Auntie Patty laid to rest in Windhoek
Priscilla Charlene Geingos, the first wife of Prime Minister Hage Geingob, has been laid to rest in a Windhoek cemetery.
Geingos, who was also known as Auntie Patty or Meme Niilonga, was laid to rest at the Gammams Cemetery. Over 200 of mourners, including Geingob, the first president of Zambia Kenneth Kaunda, Speaker of the National Assembly Dr Theo-Ben Gurirab, and other high-ranking government ministers and officials braved the heat to pay their last respects to Geingos.
The 69-year-old Geingos died at the Windhoek Medi-Clinic last Wednesday, after a long battle with cancer.
She was born in New York to a Caribbean father and an American mother. She married Geingob on January 23, 1967 and they have one daughter together, Nangula Geingos.
Geingos is survived by her daughters Nangula and Femi Francis-Leito, two sisters Naomi Angus and Anna Cash, grandchildren Naomi, Bahiyah and Jackson and several adopted children and grandchildren.
Geingos demonstrated great hospitality by housing the first Swapo office in New York.
She welcomed many Namibian freedom fighters, including Founding Father Sam Nuujoma, into her house.

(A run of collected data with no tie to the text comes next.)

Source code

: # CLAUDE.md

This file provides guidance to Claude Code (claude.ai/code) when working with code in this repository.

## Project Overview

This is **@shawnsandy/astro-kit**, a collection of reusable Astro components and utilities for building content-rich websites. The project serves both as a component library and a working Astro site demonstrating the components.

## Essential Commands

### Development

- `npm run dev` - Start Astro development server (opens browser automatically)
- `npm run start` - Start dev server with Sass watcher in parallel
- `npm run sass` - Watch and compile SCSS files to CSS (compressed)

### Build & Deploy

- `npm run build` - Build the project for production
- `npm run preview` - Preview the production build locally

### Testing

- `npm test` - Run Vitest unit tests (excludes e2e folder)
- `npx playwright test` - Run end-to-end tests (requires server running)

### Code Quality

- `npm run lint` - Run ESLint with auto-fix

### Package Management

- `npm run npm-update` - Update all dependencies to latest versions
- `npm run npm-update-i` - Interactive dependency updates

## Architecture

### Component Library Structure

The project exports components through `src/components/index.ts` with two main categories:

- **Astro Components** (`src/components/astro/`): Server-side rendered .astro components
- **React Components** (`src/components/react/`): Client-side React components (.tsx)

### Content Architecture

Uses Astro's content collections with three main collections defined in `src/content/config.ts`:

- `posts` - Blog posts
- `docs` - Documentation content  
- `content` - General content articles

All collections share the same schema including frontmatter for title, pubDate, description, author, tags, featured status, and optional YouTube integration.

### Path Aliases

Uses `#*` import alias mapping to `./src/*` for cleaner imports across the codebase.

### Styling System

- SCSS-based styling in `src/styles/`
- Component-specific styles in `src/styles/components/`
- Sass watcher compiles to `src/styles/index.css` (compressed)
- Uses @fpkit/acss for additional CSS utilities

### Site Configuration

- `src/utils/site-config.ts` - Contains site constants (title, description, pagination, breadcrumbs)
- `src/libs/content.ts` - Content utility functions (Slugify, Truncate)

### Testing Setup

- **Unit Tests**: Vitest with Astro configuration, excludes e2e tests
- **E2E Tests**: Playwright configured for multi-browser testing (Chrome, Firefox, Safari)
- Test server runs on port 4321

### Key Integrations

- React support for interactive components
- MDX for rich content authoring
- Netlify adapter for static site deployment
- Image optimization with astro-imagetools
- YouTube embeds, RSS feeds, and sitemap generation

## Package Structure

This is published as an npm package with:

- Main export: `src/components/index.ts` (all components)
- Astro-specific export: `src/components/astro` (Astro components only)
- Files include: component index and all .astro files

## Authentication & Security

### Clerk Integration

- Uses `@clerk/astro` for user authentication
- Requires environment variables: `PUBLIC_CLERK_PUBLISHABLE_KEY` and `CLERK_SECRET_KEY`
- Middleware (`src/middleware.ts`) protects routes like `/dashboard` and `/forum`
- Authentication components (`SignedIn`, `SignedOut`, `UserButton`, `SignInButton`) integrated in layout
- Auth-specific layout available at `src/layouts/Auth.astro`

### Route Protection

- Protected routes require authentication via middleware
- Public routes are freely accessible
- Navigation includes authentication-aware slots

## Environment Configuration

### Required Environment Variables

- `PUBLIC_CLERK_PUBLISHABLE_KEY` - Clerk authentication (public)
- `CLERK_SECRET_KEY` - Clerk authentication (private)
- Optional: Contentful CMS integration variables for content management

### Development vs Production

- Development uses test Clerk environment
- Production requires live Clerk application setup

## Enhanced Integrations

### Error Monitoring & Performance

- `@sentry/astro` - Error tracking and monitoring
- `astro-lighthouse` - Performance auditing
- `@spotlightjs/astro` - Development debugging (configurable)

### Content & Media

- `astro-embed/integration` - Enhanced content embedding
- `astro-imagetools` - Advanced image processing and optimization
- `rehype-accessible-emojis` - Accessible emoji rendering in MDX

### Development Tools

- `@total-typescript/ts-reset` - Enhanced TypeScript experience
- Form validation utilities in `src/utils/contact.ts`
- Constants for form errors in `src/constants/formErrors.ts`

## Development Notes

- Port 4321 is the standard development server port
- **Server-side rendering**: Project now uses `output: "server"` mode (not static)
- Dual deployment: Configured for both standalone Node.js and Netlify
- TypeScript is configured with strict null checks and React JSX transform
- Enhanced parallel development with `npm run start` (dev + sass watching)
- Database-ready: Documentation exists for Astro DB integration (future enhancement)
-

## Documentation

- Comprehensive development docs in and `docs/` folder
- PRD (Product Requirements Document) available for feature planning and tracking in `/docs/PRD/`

She was given the name ‘Niilonga’, which means ‘a hard working person’, by the founding father.
When she moved to Namibia after independence in 1990, she served in various managerial positions at Cadilu Fishing, Nampost, Telecom Namibia, Future Kids and Air Namibia, among others.
Many described her as a loving and caring person at her funeral.
“She was like a grandmother to me, I will miss her,†said Rauna Hamakali, one of those who rent at Geingos’s house. University of Namibia (Unam) Professor Enos Kiremire described Geingos as one the few people with good governance skills in Africa.
He said he met Auntie Patty in Zambia during the liberation struggle.